Lee Krasner - Abstract #2 (1946-48)
A eleição de Donald Trump bem como o chamado brexit chamam mais uma vez a atenção para um fenómeno recorrente na
vida política. Os actores, na ânsia de conquistar o poder ou de fazer valer
os seus pontos de vista, acabam enredados no próprio desejo que não os deixa
perceber como preconceito os preconceitos de que se alimentam e que confundem
com verdades universalmente aceites. Tanto no Reino Unido como nos Estados
Unidos havia muitos sintomas de um ressentimento popular crescente contra a
ordem estabelecida. Esses sinais, porém, chocavam com a visão do mundo tanto
dos defensores da manutenção do Reino Unido na União Europeia como dos democratas
e da intelectualidade que apoiou Hillary Clinton na corrida contra Donald
Trump.
É verdade que os sintomas tinham e têm uma aparência desagradável,
transbordavam de coisas que, segundo os valores que prezamos, são desprezíveis.

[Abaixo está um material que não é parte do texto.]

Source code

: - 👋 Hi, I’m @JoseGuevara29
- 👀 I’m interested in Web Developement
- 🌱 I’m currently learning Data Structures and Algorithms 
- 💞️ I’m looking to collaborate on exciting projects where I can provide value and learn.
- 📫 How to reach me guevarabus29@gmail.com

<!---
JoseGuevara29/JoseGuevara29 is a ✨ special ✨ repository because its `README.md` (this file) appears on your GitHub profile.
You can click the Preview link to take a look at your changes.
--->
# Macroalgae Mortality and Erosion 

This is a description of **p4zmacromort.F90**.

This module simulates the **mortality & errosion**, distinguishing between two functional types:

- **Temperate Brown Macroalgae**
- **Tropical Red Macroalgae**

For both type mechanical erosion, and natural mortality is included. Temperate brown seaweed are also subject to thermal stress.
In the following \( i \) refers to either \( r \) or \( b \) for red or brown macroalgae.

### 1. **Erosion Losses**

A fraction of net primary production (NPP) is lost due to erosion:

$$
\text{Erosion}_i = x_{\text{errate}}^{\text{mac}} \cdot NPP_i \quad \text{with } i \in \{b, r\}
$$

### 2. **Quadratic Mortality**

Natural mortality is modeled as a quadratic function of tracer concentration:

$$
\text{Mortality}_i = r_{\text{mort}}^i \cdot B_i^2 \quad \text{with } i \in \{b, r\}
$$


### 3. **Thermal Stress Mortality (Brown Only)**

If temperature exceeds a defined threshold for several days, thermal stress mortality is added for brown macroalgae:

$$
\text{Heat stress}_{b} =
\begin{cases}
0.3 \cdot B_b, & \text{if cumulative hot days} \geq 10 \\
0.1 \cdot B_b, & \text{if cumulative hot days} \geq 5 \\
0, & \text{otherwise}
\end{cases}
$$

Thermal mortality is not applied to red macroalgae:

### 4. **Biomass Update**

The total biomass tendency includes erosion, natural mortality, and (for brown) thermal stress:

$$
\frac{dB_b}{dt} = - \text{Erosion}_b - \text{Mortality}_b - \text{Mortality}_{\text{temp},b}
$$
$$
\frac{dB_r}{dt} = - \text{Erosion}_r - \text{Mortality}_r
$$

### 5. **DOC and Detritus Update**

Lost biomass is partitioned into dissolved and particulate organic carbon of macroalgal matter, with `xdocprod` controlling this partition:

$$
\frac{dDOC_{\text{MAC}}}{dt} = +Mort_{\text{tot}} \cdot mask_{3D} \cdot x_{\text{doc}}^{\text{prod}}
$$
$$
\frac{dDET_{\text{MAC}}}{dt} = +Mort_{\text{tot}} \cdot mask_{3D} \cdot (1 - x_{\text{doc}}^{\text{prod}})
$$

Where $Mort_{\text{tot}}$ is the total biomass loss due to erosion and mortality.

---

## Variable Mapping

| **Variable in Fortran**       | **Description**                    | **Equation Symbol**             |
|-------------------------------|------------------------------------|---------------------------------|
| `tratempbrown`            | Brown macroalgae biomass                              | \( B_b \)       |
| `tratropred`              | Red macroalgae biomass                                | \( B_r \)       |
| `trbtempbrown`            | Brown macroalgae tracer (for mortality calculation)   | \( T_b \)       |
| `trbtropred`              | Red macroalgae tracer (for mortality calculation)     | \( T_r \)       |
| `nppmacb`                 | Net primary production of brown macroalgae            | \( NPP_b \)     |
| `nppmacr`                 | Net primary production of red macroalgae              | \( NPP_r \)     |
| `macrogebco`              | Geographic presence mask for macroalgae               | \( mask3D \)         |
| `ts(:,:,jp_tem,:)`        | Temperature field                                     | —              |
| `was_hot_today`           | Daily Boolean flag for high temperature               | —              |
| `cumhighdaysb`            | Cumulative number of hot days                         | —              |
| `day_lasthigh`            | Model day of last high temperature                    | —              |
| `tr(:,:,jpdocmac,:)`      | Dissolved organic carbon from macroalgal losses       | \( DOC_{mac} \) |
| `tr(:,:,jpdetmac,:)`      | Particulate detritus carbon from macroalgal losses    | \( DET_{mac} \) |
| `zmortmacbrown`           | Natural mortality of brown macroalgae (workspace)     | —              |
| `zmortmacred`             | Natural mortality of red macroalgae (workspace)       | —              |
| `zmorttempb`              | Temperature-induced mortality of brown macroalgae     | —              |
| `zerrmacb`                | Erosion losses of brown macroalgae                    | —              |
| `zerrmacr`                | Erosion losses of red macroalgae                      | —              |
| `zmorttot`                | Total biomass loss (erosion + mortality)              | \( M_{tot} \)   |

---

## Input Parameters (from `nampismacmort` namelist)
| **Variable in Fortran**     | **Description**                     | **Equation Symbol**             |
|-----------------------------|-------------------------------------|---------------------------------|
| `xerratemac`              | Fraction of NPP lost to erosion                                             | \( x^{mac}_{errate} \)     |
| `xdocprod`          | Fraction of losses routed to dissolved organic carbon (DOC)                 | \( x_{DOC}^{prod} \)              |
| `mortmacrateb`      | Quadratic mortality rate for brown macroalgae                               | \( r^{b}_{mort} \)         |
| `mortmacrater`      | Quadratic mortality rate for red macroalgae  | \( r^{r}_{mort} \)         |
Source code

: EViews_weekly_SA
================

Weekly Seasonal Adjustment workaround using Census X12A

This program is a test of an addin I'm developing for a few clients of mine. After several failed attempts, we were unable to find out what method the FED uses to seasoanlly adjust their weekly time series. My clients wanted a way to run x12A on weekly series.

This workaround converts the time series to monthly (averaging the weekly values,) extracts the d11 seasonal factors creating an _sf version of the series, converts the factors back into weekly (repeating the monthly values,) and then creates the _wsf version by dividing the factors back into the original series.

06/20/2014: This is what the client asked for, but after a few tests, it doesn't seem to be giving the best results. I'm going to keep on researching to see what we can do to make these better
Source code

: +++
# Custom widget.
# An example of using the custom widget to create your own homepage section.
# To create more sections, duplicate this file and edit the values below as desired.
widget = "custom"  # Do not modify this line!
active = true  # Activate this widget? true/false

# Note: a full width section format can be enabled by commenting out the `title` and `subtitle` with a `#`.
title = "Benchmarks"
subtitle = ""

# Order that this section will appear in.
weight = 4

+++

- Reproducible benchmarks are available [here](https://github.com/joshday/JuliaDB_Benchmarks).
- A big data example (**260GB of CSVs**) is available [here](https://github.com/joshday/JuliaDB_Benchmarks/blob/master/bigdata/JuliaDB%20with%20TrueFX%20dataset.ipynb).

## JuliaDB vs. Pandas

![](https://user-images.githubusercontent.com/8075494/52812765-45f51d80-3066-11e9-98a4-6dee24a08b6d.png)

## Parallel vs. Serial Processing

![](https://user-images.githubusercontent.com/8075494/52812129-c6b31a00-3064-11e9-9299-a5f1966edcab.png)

Cheiravam mal. Os sintomas, porém, não são a doença, mas sinalizadores da
doença. Ao recusar lidar com os sintomas, tanto os defensores da manutenção do
Reino Unido na União Europeia como Hillary Clinton e os democratas não
perceberam a dor profunda que atinge parte substancial do eleitorado.
Entregaram os doentes ao primeiro funâmbulo que apareceu. E os funâmbulos não
se fizeram rogados. Quem quer fazer política tem de se despir dos seus
preconceitos – isto é, do manto ideológico com o qual interpreta o mundo – e pôr-se
no lugar daqueles que vão decidir os resultados. Há muito, porém, que as elites
políticas ocidentais deixaram de saber pôr-se no lugar do outro. Ensurdeceram e
os resultados são os que vemos.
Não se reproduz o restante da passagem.